A permanent plaque commemorating victims of the holocaust was displayed near my seat. I recognized a couple of surnames which I had seen in Montgomery. Describing the memorable event in e-mail messages to various family members afterwards, a second-cousin, raised in Montgomery, responded that there were many more.
Most memorials list victims by their first and last names. This one only listed surnames. I had read the first and third columns as surnames, with the second and fourth columns as the first names accompanying the family names to their left — surnames preceding first names in some European countries.
Recognizing Rhodian families in Montgomery whose surnames I know provoked thoughts.
Outmigration from Rhodes occurred early in the twentieth century when the Lost Cause ideology was arguably at its apex. Families from Southern and Eastern Europe were deemed inferior — ditto those emigrating from Mesoamerica, Asia, and Africa. Misconception existed that Anglo-America was an apogee from which others should be excluded; enjoying rights, privileges, and plenty of which others should only dream.
Fortunately only troglodytes descend into risible tropes today: Few are deluded that one culture or people possesses a monopoly on privilege and plenty, one-quarter into the twenty-first century.
The recognition caused consideration of innumerable ethnic and cultural influences in Mississippi and their valuable contribution to the world which we enjoy. I specifically pondered the culinary melange providing pleasure.
African American foodstuffs are central to Southern cuisine. Black-eyed peas, okra, and watermelon accompanied enslaved people during the Middle Passage. Although African Americans suffered unspeakable indignity, their contributions to Southern foodways are immeasurable. African Americans working in Southern kitchens influenced culinary trajectories as profoundly as the foodstuffs accompanying families while forcibly relocating.

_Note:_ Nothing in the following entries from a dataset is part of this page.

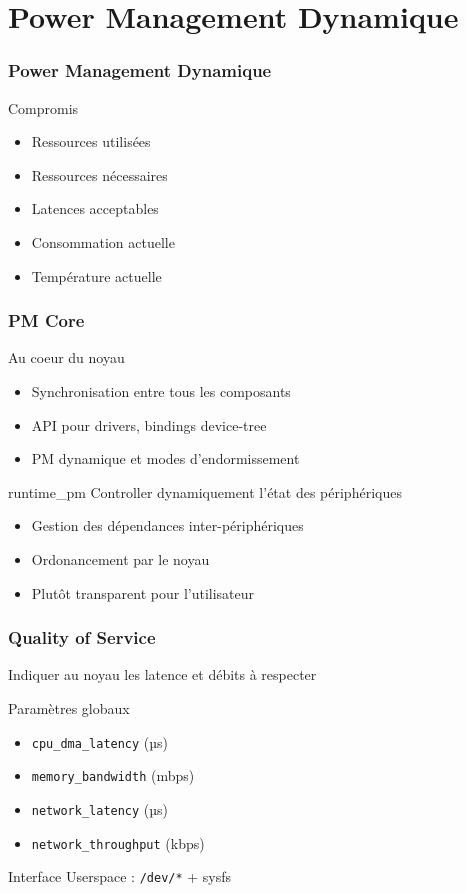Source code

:\section{Power Management Dynamique}

\begin{frame}
	\frametitle{Power Management Dynamique}
	\begin{block}{Compromis}
	\begin{itemize}
		\item Ressources utilisées
		\item Ressources nécessaires
		\item Latences acceptables
		\item Consommation actuelle
		\item Température actuelle
	\end{itemize}
	\end{block}
\end{frame}

\begin{frame}
	\frametitle{PM Core}
	\begin{block}{Au coeur du noyau}
		\begin{itemize}
			\item Synchronisation entre tous les composants
			\item API pour drivers, bindings device-tree
			\item PM dynamique et modes d'endormissement
		\end{itemize}
	\end{block}
	\begin{block}{runtime\_pm}
		Controller dynamiquement l'état des périphériques
		\begin{itemize}
			\item Gestion des dépendances inter-périphériques
			\item Ordonancement par le noyau
			\item Plutôt transparent pour l'utilisateur
		\end{itemize}
	\end{block}

\end{frame}

\begin{frame}
	\frametitle{Quality of Service}
	Indiquer au noyau les latence et débits à respecter
	\begin{block}{Paramètres globaux}
		\begin{itemize}
			\item \texttt{cpu\_dma\_latency} (µs)
			\item \texttt{memory\_bandwidth} (mbps)
			\item \texttt{network\_latency} (µs)
			\item \texttt{network\_throughput} (kbps)
		\end{itemize}
	\end{block}
	Interface Userspace : \texttt{/dev/*} + sysfs
\end{frame}


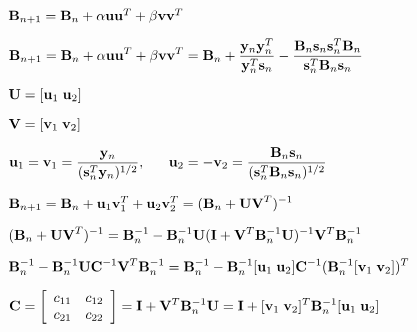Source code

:\documentclass{article}
\def\lthtmlcheckvsize{\ifdim\ht\sizebox<\vsize 
  \ifdim\wd\sizebox<\hsize\expandafter\hfill\fi \expandafter\vfill
  \else\expandafter\vss\fi}%
\begin{document}
{\newpage\clearpage
{}%
$ {\bf B}_{n+1}={\bf B}_n+\alpha{\bf uu}^T+\beta{\bf vv}^T$%
\lthtmlindisplaymathZ
\lthtmlcheckvsize\clearpage}

{\newpage\clearpage
{}%
$\displaystyle {\bf B}_{n+1}={\bf B}_n+\alpha{\bf uu}^T+\beta{\bf vv}^T
={\bf B}_n+\frac{{\bf y}_n{\bf y}_n^T}{{\bf y}_n^T{\bf s}_n}
-\frac{{\bf B}_n{\bf s}_n{\bf s}_n^T{\bf B}_n}{{\bf s}_n^T{\bf B}_n{\bf s}_n}$%
\lthtmlindisplaymathZ
\lthtmlcheckvsize\clearpage}

{\newpage\clearpage
{}%
$ {\bf U}=[{\bf u}_1\;{\bf u}_2]$%
\lthtmlindisplaymathZ
\lthtmlcheckvsize\clearpage}

{\newpage\clearpage
{}%
$ {\bf V}=[{\bf v}_1\;{\bf v}_2]$%
\lthtmlindisplaymathZ
\lthtmlcheckvsize\clearpage}

{\newpage\clearpage
{}%
$\displaystyle {\bf u}_1={\bf v}_1=\frac{{\bf y}_n}{({\bf s}_n^T{\bf y}_n)^{1/2}},
\;\;\;\;\;\;
{\bf u}_2=-{\bf v}_2=\frac{{\bf B}_n{\bf s}_n}{({\bf s}_n^T{\bf B}_n{\bf s}_n)^{1/2}}$%
\lthtmlindisplaymathZ
\lthtmlcheckvsize\clearpage}

{\newpage\clearpage
{}%
$\displaystyle {\bf B}_{n+1}={\bf B}_n+{\bf u}_1{\bf v}_1^T+{\bf u}_2{\bf v}_2^T
=({\bf B}_n+{\bf UV}^T)^{-1}$%
\lthtmlindisplaymathZ
\lthtmlcheckvsize\clearpage}

{\newpage\clearpage
{}%
$\displaystyle ({\bf B}_n+{\bf UV}^T)^{-1}
={\bf B}_n^{-1}-{\bf B}_n^{-1}{\bf U}({\bf I}+{\bf V}^T{\bf B}_n^{-1}{\bf U})^{-1}{\bf V}^T{\bf B}_n^{-1}$%
\lthtmlindisplaymathZ
\lthtmlcheckvsize\clearpage}

{\newpage\clearpage
{}%
$\displaystyle {\bf B}_n^{-1}-{\bf B}_n^{-1}{\bf U}{\bf C}^{-1}{\bf V}^T{\bf B}_n^{-1}
={\bf B}_n^{-1}-{\bf B}_n^{-1}[{\bf u}_1\;{\bf u}_2]{\bf C}^{-1}
({\bf B}_n^{-1}[{\bf v}_1\;{\bf v}_2])^T$%
\lthtmlindisplaymathZ
\lthtmlcheckvsize\clearpage}

{\newpage\clearpage
{}%
$\displaystyle {\bf C}=\left[\begin{array}{cc}c_{11} & c_{12}\\c_{21} & c_{22}\end{array}\right]
={\bf I}+{\bf V}^T{\bf B}_n^{-1}{\bf U}
={\bf I}+[{\bf v}_1\;{\bf v}_2]^T{\bf B}^{-1}_n[{\bf u}_1\;{\bf u}_2]$%
\lthtmlindisplaymathZ
\lthtmlcheckvsize\clearpage}
\end{document}
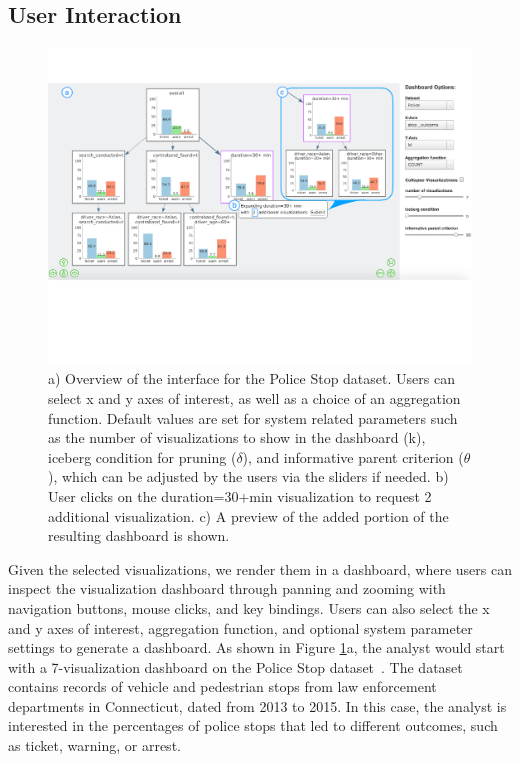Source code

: \subsection{User Interaction\label{sec:interaction}}
\begin{figure}[ht!]
\centering
\includegraphics[width=0.95\linewidth,frame]{figures/overview_interface_expand.pdf}
\caption{a) Overview of the \system interface for the Police Stop dataset. Users can select x and y axes of interest, as well as a choice of an aggregation function. Default values are set for system related parameters such as the number of visualizations to show in the dashboard (k), iceberg condition for pruning ($\delta$), and informative parent criterion ($\theta$), which can be adjusted by the users via the sliders if needed. b) User clicks on the duration=30+min visualization to request 2 additional visualization. c) A preview of the added portion of the resulting dashboard is shown.}
\label{fig:overview}
\vspace{-10pt}
\end{figure}
\par Given the selected visualizations, we render them in a dashboard, where users can inspect the visualization dashboard through panning and zooming with navigation buttons, mouse clicks, and key bindings. Users can also select the x and y axes of interest, aggregation function, and optional system parameter settings to generate a dashboard. As shown in Figure \ref{fig:overview}a, the analyst would start with a 7-visualization dashboard on the Police Stop dataset~\cite{police}. The dataset contains records of vehicle and pedestrian stops from law enforcement departments in Connecticut, dated from 2013 to 2015. In this case, the analyst is interested in the percentages of police stops that led to different outcomes, such as ticket, warning, or arrest. 
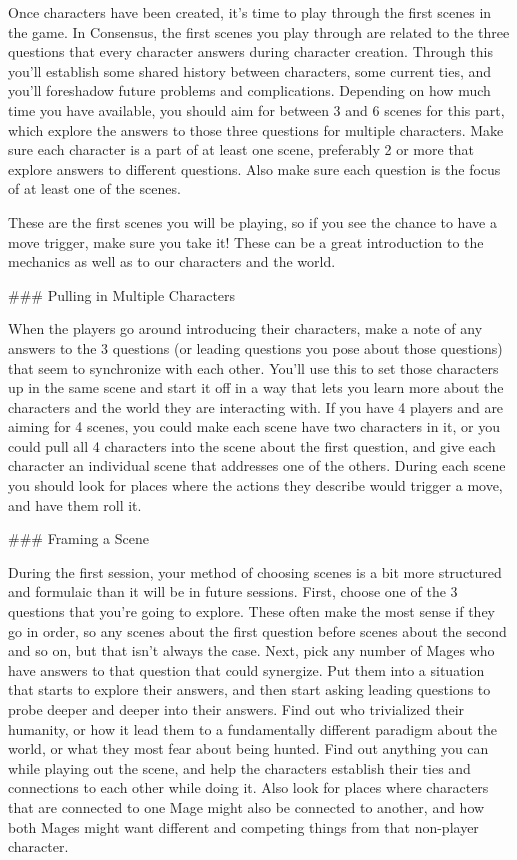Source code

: \documentclass[
  oneside,
  statementpaper,
  9pt]{memoir}
\begin{document}
\begin{MC}

Once characters have been created, it’s time to play through the first scenes in the game. In Consensus, the first scenes you play through are related to the three questions that every character answers during character creation. Through this you’ll establish some shared history between characters, some current ties, and you’ll foreshadow future problems and complications. Depending on how much time you have available, you should aim for between 3 and 6 scenes for this part, which explore the answers to those three questions for multiple characters. Make sure each character is a part of at least one scene, preferably 2 or more that explore answers to different questions. Also make sure each question is the focus of at least one of the scenes.

These are the first scenes you will be playing, so if you see the chance to have a move trigger, make sure you take it! These can be a great introduction to the mechanics as well as to our characters and the world.

### Pulling in Multiple Characters

When the players go around introducing their characters, make a note of any answers to the 3 questions (or leading questions you pose about those questions) that seem to synchronize with each other. You’ll use this to set those characters up in the same scene and start it off in a way that lets you learn more about the characters and the world they are interacting with. If you have 4 players and are aiming for 4 scenes, you could make each scene have two characters in it, or you could pull all 4 characters into the scene about the first question, and give each character an individual scene that addresses one of the others. During each scene you should look for places where the actions they describe would trigger a move, and have them roll it.

### Framing a Scene

During the first session, your method of choosing scenes is a bit more structured and formulaic than it will be in future sessions. First, choose one of the 3 questions that you’re going to explore. These often make the most sense if they go in order, so any scenes about the first question before scenes about the second and so on, but that isn’t always the case. Next, pick any number of Mages who have answers to that question that could synergize. Put them into a situation that starts to explore their answers, and then start asking leading questions to probe deeper and deeper into their answers. Find out who trivialized their humanity, or how it lead them to a fundamentally different paradigm about the world, or what they most fear about being hunted. Find out anything you can while playing out the scene, and help the characters establish their ties and connections to each other while doing it. Also look for places where characters that are connected to one Mage might also be connected to another, and how both Mages might want different and competing things from that non-player character.


\end{MC}
\end{document}

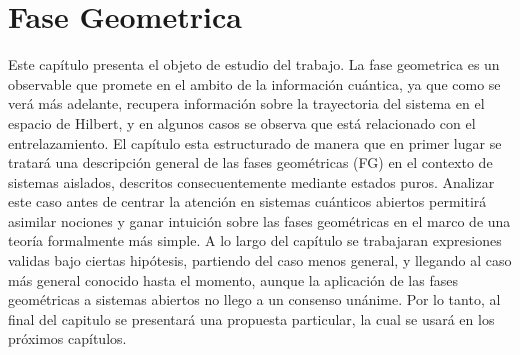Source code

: \chapter{Fase Geometrica}
\label{ch:fg}

\pagestyle{fancy}
\fancyhf{}
\fancyhead[LE]{\nouppercase{\rightmark\hfill}}
\fancyhead[RO]{\nouppercase{\leftmark\hfill}}
\fancyfoot[LE,RO]{\hfill\thepage\hfill}

Este cap\'itulo presenta el objeto de estudio del trabajo. La fase geometrica es un observable que promete en el ambito de la informaci\'on cu\'antica, ya que como se ver\'a m\'as adelante, recupera informaci\'on sobre la trayectoria del sistema en el espacio de Hilbert, y en algunos casos se observa que est\'a relacionado con el entrelazamiento. 
El cap\'itulo esta estructurado de manera que en primer lugar se tratar\'a una descripción general de las fases geom\'etricas (FG) en el contexto de sistemas aislados, descritos consecuentemente mediante estados puros. Analizar este caso antes de centrar la atención en sistemas cuánticos abiertos permitirá asimilar nociones y ganar intuición sobre las fases geométricas en el marco de una teoría formalmente más simple. A lo largo del capítulo se trabajaran expresiones validas bajo ciertas hipótesis, partiendo del caso menos general, y llegando al caso más general conocido hasta el momento, aunque la aplicación de las fases geométricas a sistemas abiertos no llego a un consenso unánime. Por lo tanto, al final del capitulo se presentará una propuesta particular, la cual se usará en los próximos capítulos.

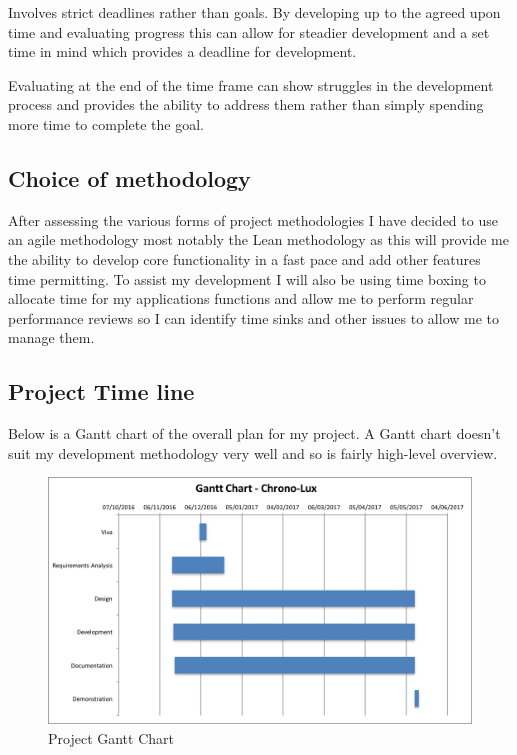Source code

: Involves strict deadlines rather than goals. By developing up to the
agreed upon time and evaluating progress this can allow for steadier
development and a set time in mind which provides a deadline for
development.

Evaluating at the end of the time frame can show struggles in the
development process and provides the ability to address them rather than
simply spending more time to complete the goal.

\subsection{Choice of methodology}\label{choice-of-methodology}

After assessing the various forms of project methodologies I have
decided to use an agile methodology most notably the Lean methodology as
this will provide me the ability to develop core functionality in a fast
pace and add other features time permitting. To assist my development I
will also be using time boxing to allocate time for my applications
functions and allow me to perform regular performance reviews so I can
identify time sinks and other issues to allow me to manage them.

\subsection{Project Time line}\label{project-time-line}

Below is a Gantt chart of the overall plan for my project. A Gantt chart
doesn't suit my development methodology very well and so is fairly
high-level overview.

\begin{landscape}
\begin{figure}[htbp]
\includegraphics{Images/gantt.png}
\caption{Project Gantt Chart}
\end{figure}
\end{landscape}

Greeks made major contributions to the evolution of the local palate. The economic ascent of many commenced as entrepreneurs operating restaurants — across North America. I cannot recount all of the Greek emigrants who opened legendary Jackson eateries. The Elite, Lamar and Mayflower are among those defining how and what we eat.
Chinese, Indian, Japanese, Mexican, and Thai are among compelling cuisines pursued dining out, today: Steak and potatoes are as common, contemporaneously, as the engine under the hood of the 1965 Mustang that the publisher drives — designed for lead fuel and uninhibited emissions, 60 years ago.
Croatians on the coast fished, contributing the seafood that was the ne plus ultra of meals in my boyhood home in Northeast Jackson. Emigrants from Indochina followed, after Croatian progeny entered other professions with conspicuous success.
Anyone knowing Greenville has eaten tamales at Doe’s Eat Place — indication that Mexicans and their foodways were present well before migration from south of the border after the Civil Rights Act of 1964 and the Voting Rights Act of 1965 liberated African Americans from menial work.
Chinese and Italians are among other emigrant groups contributing mightily to Delta diets.
Many are the emigrant groups which memorably moved Mississippi palates from monotonous meat and potatoes to sophisticated dining. Friends visiting from elsewhere rave about the culinary quality experienced here.
I ate that which I routinely regale long before it was described as a Mediterranean diet or deemed healthy. I proclaim hosanna in the highest, celebrating the multicultural, multiethnic influences which transformed Mississippi into a memorable place in which to dine.